- _WHAT YOU NEED TO DO_
For this exercise, reproduce the entries below exactly, but only from the line containing "Should be normalized.|" through the line containing "the given direction.|", both included.

[Stored data]
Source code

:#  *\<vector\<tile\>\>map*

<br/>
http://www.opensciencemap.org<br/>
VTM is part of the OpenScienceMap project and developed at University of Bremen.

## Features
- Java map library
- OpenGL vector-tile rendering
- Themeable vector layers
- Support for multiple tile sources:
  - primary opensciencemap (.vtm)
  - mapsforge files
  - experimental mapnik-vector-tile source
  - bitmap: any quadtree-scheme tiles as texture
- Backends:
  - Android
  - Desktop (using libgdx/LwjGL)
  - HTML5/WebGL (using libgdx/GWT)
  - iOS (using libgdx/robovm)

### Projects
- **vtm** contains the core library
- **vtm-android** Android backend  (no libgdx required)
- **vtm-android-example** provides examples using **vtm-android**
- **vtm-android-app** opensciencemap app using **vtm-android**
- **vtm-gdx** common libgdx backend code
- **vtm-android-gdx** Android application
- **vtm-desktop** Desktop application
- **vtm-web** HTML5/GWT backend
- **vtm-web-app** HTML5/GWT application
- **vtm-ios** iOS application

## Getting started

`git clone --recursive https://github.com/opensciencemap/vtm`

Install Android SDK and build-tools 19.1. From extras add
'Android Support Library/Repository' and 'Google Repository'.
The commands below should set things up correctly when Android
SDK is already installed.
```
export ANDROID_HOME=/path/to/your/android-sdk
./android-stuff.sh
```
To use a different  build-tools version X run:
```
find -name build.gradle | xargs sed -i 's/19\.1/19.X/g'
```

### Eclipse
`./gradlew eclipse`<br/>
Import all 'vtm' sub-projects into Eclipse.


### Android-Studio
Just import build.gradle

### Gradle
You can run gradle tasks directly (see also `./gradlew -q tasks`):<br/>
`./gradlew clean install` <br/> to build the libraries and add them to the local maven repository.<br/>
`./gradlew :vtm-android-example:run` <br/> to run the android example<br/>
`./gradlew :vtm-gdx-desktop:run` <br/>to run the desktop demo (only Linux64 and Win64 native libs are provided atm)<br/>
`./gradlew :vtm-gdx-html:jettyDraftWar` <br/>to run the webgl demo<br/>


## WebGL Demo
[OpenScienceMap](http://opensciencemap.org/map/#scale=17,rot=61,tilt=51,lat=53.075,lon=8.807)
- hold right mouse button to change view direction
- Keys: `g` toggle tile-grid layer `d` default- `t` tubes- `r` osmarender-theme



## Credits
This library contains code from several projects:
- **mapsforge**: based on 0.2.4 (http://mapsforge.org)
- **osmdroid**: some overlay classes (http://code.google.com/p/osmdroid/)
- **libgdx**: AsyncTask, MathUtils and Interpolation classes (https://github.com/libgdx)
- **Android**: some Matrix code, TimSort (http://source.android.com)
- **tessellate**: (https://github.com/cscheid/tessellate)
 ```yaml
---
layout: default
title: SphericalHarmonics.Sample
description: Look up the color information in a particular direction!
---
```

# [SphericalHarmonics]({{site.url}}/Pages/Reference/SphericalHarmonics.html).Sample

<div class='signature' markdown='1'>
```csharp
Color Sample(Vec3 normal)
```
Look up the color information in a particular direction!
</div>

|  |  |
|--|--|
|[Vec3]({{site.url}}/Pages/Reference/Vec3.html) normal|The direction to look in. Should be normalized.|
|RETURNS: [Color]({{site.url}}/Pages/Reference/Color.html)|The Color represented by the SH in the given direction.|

* * *

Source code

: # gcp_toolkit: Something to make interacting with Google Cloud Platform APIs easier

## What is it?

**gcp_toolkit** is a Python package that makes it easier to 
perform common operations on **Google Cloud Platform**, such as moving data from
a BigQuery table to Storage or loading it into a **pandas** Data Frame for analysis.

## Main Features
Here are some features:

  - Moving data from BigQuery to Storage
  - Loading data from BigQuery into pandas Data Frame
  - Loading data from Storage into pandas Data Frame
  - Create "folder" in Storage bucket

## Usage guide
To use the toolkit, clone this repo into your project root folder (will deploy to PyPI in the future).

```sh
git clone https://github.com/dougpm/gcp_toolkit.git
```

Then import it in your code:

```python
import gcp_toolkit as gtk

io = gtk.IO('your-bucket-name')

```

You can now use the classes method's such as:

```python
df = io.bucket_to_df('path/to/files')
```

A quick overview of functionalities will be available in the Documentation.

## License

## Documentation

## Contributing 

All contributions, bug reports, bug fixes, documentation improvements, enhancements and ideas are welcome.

- _ANSWER TO THIS TASK_
|[Vec3]({{site.url}}/Pages/Reference/Vec3.html) normal|The direction to look in. Should be normalized.|
|RETURNS: [Color]({{site.url}}/Pages/Reference/Color.html)|The Color represented by the SH in the given direction.|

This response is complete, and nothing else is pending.